Technical information
- Licensing authority: FCC
- Facility ID: 2766
- Class: D
- Power: 1,000 watts (day); 33 watts (night);
- Translator: 103.9 K280GV (Atlanta)

Links
- Public license information: Public file; LMS;
- Webcast: Listen live
- Website: kpyn.net

= KPYN =

KPYN is a radio station airing a talk radio format licensed to Atlanta, Texas, broadcasting on 900 AM. The station is owned by Freed AM Corp.

KPYN is also heard on 95.5 FM and 103.9 FM through translators located in Atlanta, Texas.

==History==

The station was first licensed in 1950, as KALT, to the Ark-La-Tex Broadcasting Company, operating with 1,000 watts on 900 kHz, daytime only.

===Expanded Band assignment===

On March 17, 1997, the Federal Communications Commission (FCC) announced that 88 stations had been given permission to move to newly available "Expanded Band" transmitting frequencies, from 1610 to 1700 kHz.
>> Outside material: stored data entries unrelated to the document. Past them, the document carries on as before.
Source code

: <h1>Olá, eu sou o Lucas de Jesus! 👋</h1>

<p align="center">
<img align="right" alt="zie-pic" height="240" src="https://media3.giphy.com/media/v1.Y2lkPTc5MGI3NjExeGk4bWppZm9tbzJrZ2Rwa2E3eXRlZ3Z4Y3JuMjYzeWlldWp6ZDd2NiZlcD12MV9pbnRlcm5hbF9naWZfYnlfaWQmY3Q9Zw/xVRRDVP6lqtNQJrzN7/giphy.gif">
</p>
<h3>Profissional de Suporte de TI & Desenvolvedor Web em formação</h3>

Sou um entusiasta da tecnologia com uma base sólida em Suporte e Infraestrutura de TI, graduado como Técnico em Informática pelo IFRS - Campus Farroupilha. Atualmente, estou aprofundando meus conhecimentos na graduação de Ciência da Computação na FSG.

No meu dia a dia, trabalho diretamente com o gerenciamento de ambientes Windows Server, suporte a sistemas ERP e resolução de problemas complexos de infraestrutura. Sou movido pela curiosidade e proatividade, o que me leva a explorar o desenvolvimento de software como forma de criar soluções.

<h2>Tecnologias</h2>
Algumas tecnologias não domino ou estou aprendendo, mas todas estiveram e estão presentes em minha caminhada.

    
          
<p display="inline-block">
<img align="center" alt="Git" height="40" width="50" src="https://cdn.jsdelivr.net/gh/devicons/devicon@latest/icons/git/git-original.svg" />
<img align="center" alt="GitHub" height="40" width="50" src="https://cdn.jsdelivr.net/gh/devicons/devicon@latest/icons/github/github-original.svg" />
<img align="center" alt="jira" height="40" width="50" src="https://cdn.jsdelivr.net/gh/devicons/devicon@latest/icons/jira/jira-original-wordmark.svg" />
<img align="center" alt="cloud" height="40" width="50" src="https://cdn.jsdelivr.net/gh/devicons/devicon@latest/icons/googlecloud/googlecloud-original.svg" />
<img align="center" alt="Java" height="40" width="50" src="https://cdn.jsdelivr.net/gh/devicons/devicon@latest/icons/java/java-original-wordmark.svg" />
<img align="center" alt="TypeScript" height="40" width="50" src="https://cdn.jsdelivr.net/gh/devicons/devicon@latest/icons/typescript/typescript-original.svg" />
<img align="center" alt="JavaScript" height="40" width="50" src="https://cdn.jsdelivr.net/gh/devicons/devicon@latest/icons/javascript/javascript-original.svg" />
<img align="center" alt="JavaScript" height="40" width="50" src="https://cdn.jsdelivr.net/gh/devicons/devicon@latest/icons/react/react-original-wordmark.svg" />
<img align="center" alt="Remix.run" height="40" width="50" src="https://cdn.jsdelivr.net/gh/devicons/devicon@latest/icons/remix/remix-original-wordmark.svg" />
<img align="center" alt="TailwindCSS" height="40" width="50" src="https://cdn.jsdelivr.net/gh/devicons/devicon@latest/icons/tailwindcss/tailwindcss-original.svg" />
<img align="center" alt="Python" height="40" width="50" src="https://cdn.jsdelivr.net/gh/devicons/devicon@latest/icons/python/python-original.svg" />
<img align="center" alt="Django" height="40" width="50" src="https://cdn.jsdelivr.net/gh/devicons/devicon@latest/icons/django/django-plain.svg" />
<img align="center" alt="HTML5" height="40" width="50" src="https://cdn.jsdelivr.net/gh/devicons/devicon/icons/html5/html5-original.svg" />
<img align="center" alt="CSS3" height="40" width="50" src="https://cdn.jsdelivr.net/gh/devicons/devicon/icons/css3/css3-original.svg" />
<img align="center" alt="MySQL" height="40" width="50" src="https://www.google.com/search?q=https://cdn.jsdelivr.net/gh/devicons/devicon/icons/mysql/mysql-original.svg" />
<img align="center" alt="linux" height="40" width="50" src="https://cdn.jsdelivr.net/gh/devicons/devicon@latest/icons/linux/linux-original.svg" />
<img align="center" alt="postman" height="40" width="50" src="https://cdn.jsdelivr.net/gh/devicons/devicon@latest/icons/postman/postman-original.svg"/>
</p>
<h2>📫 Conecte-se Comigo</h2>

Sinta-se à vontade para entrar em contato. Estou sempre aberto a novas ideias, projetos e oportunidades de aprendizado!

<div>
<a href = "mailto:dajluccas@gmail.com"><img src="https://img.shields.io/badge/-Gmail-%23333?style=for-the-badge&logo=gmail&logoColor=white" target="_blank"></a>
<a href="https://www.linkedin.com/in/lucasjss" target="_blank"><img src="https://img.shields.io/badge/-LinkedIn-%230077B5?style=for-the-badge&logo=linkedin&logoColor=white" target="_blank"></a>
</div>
KALT was the only station in the United States authorized for 1610 kHz. This new assignment inherited the KALT call sign, with the original KALT changing to KPYN on June 30, 2000.

The FCC provided that both the original station and its expanded band counterpart could optionally operate simultaneously for up to five years, after which owners would have to turn in one of the two licenses, depending on whether they preferred the new assignment or elected to remain on the original frequency. It was ultimately decided to relinquish the 1610 kHz assignment, which was deleted on July 18, 2005, and continue broadcasting on the original 900 kHz frequency.